■ **Your task**
Work out how many lines in the data below include "pulse", then reply with that number only.

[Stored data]
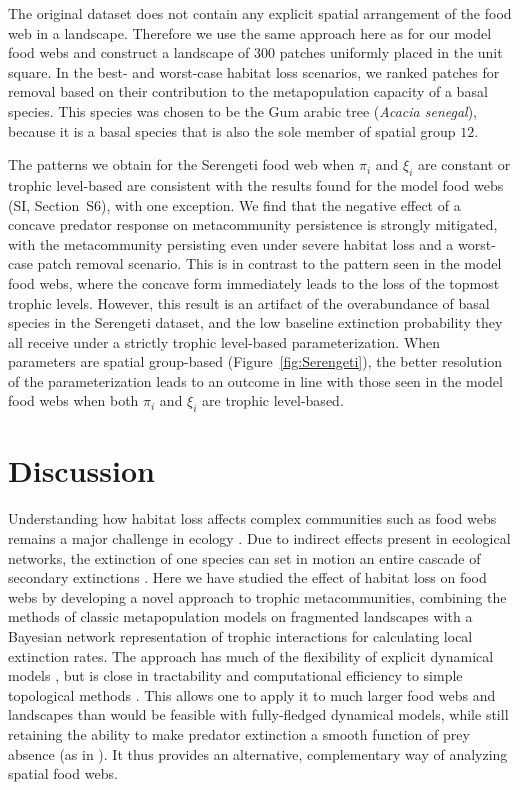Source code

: \documentclass[11pt]{article}
\newcommand{\SI}{SI}
\begin{document}
The original dataset does not contain any explicit spatial arrangement of the food web in a landscape. Therefore we use the same approach here as for our model food webs and construct a landscape of $300$ patches uniformly placed in the unit square. In the best- and worst-case habitat loss scenarios, we ranked patches for removal based on their contribution to the metapopulation capacity of a basal species. This species was chosen to be the Gum arabic tree (\textit{Acacia senegal}), because it is a basal species that is also the sole member of spatial group $12$.

The patterns we obtain for the Serengeti food web when $\pi_i$ and $\xi_i$ are constant or trophic level-based are consistent with the results found for the model food webs (\SI, Section~S6), with one exception. We find that the negative effect of a concave predator response on metacommunity persistence is strongly mitigated, with the metacommunity persisting even under severe habitat loss and a worst-case patch removal scenario. This is in contrast to the pattern seen in the model food webs, where the concave form immediately leads to the loss of the topmost trophic levels. However, this result is an artifact of the overabundance of basal species in the Serengeti dataset, and the low baseline extinction probability they all receive under a strictly trophic level-based parameterization. When parameters are spatial group-based (Figure~\ref{fig:Serengeti}), the better resolution of the parameterization leads to an outcome in line with those seen in the model food webs when both $\pi_i$ and $\xi_i$ are trophic level-based.


\section{Discussion} \label{sec:discussion}

Understanding how habitat loss affects complex communities such as food webs remains a major challenge in ecology \citep{Guzman2018, LeiboldChase2018}. Due to indirect effects present in ecological networks, the extinction of one species can set in motion an entire cascade of secondary extinctions \citep{EbenmanJonsson2005, Dunne2009}. Here we have studied the effect of habitat loss on food webs by developing a novel approach to trophic metacommunities, combining the methods of classic metapopulation models on fragmented landscapes \citep{HanskiOvaskainen2000, HanskiOvaskainen2003, OvaskainenHanski2001, Grillietal2015} with a Bayesian network representation of trophic interactions \citep{Eklofetal2013MEE} for calculating local extinction rates. The approach has much of the flexibility of explicit dynamical models \citep{Ryser2019}, but is close in tractability and computational efficiency to simple topological methods \citep{Dunne2009}. This allows one to apply it to much larger food webs and landscapes than would be feasible with fully-fledged dynamical models, while still retaining the ability to make predator extinction a smooth function of prey absence (as in \citealp{Cazellesetal2015}). It thus provides an alternative, complementary way of analyzing spatial food webs.
\end{document}
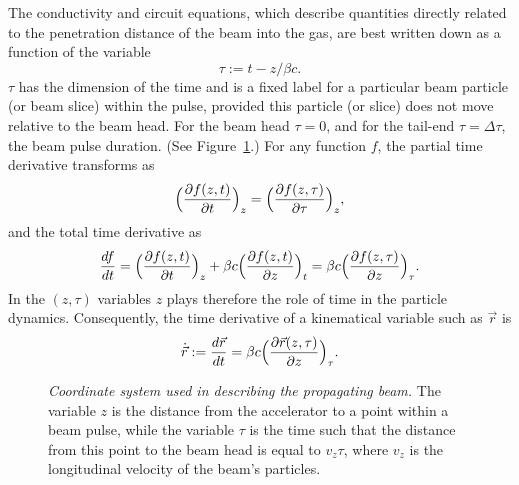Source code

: \documentclass [12pt,a4paper,     ]{report} %
\newcommand{\DEF}{:=}                 %
\begin{document}
   The conductivity and circuit equations, which describe quantities directly related to the penetration distance of the beam into the gas, are best written down as a function of the variable
%
\begin{equation}\label{pla:3} %
    \tau \DEF t - z/\beta c.
\end{equation}
%
$\tau$ has the dimension of the time and is a fixed label for a particular beam particle (or beam slice) within the pulse, provided this particle (or slice) does not move relative to the beam head.  For the beam head $\tau=0$, and for the tail-end $\tau = \Delta \tau$, the beam pulse duration.  (See Figure~\ref{fig:coo}.)  For any function $f$, the partial time derivative transforms as 
%
\begin{equation}\label{pla:4} %
    \Bigl(\frac{\partial f(z,t)   }{\partial    t} \Bigr)_z  = 
    \Bigl(\frac{\partial f(z,\tau)}{\partial \tau} \Bigr)_z, 
\end{equation}
%
and the total time derivative as
%
\begin{equation}\label{pla:5} %
                  \frac{d        f        }{d        t}             =
            \Bigl(\frac{\partial f(z,t)   }{\partial t} \Bigr)_z    +
    \beta c \Bigl(\frac{\partial f(z,t)   }{\partial z} \Bigr)_t    = 
    \beta c \Bigl(\frac{\partial f(z,\tau)}{\partial z} \Bigr)_\tau. 
\end{equation}
%
In the $(z,\tau)$ variables $z$ plays therefore the role of time in the particle dynamics.  Consequently, the time derivative of a kinematical variable such as $\vec{r}$ is
%
\begin{equation}\label{pla:6} %
       \dot{\vec{r}}  \DEF \frac{d \vec{r}}{dt} 
     = \beta c \Bigl(\frac{\partial \vec{r}(z,\tau)}{\partial z} \Bigr)_\tau.
\end{equation}
%

%
\begin{figure}
\begin{center}
\caption[Coordinate system used in describing the propagating beam]{\emph{Coordinate system used in describing the propagating beam.} The variable $z$ is the distance from the accelerator to a point within a beam pulse, while the variable $\tau$ is the time such that the distance from this point to the beam head is equal to $v_z\tau$, where $v_z$ is the longitudinal velocity of the beam's particles.    
\label{fig:coo}}
\end{center}
\end{figure}
%
\end{document}
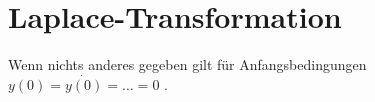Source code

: \section{Laplace-Transformation}
Wenn nichts anderes gegeben gilt für Anfangsbedingungen $y(0) = \dot{y(0)} =  \ldots = 0$ .
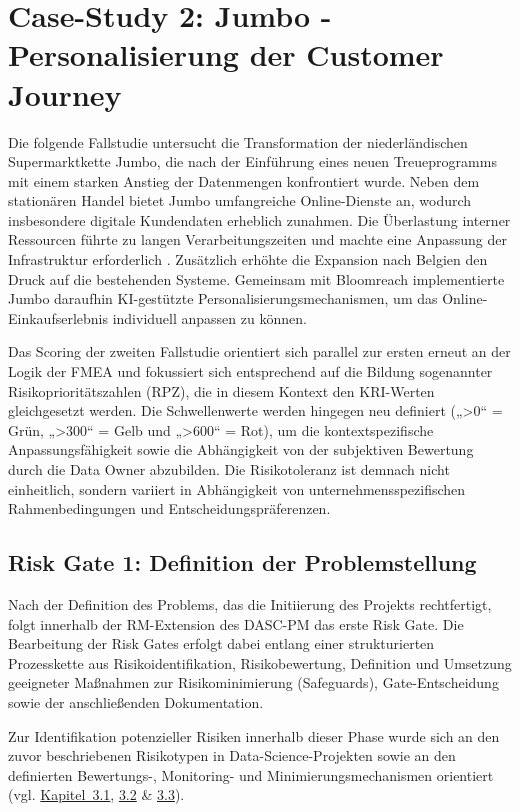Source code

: \section{Case-Study 2: Jumbo - Personalisierung der Customer Journey} \label{sec:case_study_2}
Die folgende Fallstudie untersucht die Transformation der niederländischen Supermarktkette Jumbo, die nach der Einführung eines neuen Treueprogramms mit einem starken Anstieg der Datenmengen konfrontiert wurde. Neben dem stationären Handel bietet Jumbo umfangreiche Online-Dienste an, wodurch insbesondere digitale Kundendaten erheblich zunahmen. Die Überlastung interner Ressourcen führte zu langen Verarbeitungszeiten und machte eine Anpassung der Infrastruktur erforderlich \cite{Kuling_Case_Study_2022}. Zusätzlich erhöhte die Expansion nach Belgien den Druck auf die bestehenden Systeme. Gemeinsam mit Bloomreach implementierte Jumbo daraufhin KI-gestützte Personalisierungsmechanismen, um das Online-Einkaufserlebnis individuell anpassen zu können.

Das Scoring der zweiten Fallstudie orientiert sich parallel zur ersten erneut an der Logik der FMEA und fokussiert sich entsprechend auf die Bildung sogenannter Risikoprioritätszahlen (RPZ), die in diesem Kontext den KRI-Werten gleichgesetzt werden. Die Schwellenwerte werden hingegen neu definiert („>0“ = Grün, „>300“ = Gelb und „>600“ = Rot), um die kontextspezifische Anpassungsfähigkeit sowie die Abhängigkeit von der subjektiven Bewertung durch die Data Owner abzubilden. Die Risikotoleranz ist demnach nicht einheitlich, sondern variiert in Abhängigkeit von unternehmensspezifischen Rahmenbedingungen und Entscheidungspräferenzen.

\subsection{Risk Gate 1: Definition der Problemstellung}
Nach der Definition des Problems, das die Initiierung des Projekts rechtfertigt, 
folgt innerhalb der RM-Extension des DASC-PM das erste Risk Gate. 
Die Bearbeitung der Risk Gates erfolgt dabei entlang einer strukturierten Prozesskette aus 
Risikoidentifikation, Risikobewertung, Definition und Umsetzung geeigneter Maßnahmen 
zur Risikominimierung (Safeguards), Gate-Entscheidung sowie der anschließenden Dokumentation.

Zur Identifikation potenzieller Risiken innerhalb dieser Phase wurde sich an den zuvor 
beschriebenen Risikotypen in Data-Science-Projekten sowie an den definierten Bewertungs-, 
Monitoring- und Minimierungsmechanismen orientiert (vgl. \hyperref[sec:methode1]{Kapitel~3.1}, \hyperref[sec:methode2]{3.2} \& \hyperref[sec:risiko_monitoring]{3.3}).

■ **Completed task**
2